- _About this task_
Every single entry must be reproduced precisely.

- _Material for the task_
-*-
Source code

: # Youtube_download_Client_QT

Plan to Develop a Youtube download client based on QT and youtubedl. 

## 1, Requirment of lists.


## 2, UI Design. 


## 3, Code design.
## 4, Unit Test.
-*-
- _Expected answer_
Source code

: # Youtube_download_Client_QT

Plan to Develop a Youtube download client based on QT and youtubedl. 

## 1, Requirment of lists.


## 2, UI Design. 


## 3, Code design.
## 4, Unit Test.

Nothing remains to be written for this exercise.